MP2672GD charging current only 500mA even with RIset=6.8kOhm

My PCB has this circuit for MPC2672. I initally soldered a 24k resistor for R11 (RIset connected to MP2672 pin 5 ISET) and observed USB 5V VBUS current of 500mA during low-battery charge. However this was insufficient power to power my SBC OrangePi system while battery charging. So I changed to R11=24k. No change in VBUS current, still about 500mA. The USB power supply can supply over 3A and I have observed another charger reaching over 3A. I can confirm that charging slows battery voltage decay but it does not provide sufficient current to keep the system running while charging; see the plot below from my system. Initially I did not have USB power plugged in, and later plugged it in. My system clearly consumes more current than the MPC2672 can produce.

Any suggestions welcome.

Note 1: I soldered a resisitive divider for the missing NTC voltage to put it halfway between limits.
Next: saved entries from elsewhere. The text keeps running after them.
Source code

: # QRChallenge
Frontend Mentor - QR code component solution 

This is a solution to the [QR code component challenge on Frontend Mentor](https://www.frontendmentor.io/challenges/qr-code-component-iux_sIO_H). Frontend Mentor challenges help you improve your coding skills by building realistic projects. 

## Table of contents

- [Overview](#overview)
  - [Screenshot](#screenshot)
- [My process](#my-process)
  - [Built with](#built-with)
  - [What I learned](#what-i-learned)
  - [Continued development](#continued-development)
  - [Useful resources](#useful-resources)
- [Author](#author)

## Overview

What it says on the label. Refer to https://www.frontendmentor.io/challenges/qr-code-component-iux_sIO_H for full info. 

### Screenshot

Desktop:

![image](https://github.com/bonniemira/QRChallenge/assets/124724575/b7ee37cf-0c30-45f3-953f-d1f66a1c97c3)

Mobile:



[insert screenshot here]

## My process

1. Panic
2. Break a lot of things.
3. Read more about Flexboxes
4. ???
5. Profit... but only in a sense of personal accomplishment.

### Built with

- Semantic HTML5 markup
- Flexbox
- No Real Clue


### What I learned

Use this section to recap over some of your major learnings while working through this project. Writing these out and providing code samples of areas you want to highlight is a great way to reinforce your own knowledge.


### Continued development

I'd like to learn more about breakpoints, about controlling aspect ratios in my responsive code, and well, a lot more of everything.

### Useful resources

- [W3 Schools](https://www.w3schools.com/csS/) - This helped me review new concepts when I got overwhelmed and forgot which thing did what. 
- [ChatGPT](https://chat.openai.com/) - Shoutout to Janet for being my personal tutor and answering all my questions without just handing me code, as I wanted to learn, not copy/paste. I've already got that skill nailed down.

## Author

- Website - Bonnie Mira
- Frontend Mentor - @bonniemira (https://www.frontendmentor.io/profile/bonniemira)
Note 2: I neglected to include the 100Ohm MID resistor on this version of PCB. Not sure how this could affect charge current.

Here is MPC2672 circuit. IN (VIN) comes from USB VBUS power called CHARGE.

Here is USB power (which provides 5V VIN for MP2672)

Here is the battery voltage decay plot. We can see charging activated at a voltage of about 7.6V, but it continues to decay.

It could be that my PCB traces from MID and BATT are too thin; they are 0.2mm traces on 1oz (35um) copper and google tells me a 10cm trace is about 1/4 Ohm. I will check this. I fixed this on upcoming rev of the board but will check it by soldering blue wire jumpers directly from pin to JTC connector today. Could this be the reason? I.e. could the MPC2672 be thinking it has already mostly charged the battery? It doesn’t explain why the current is so low even when the battery drops down below 7V…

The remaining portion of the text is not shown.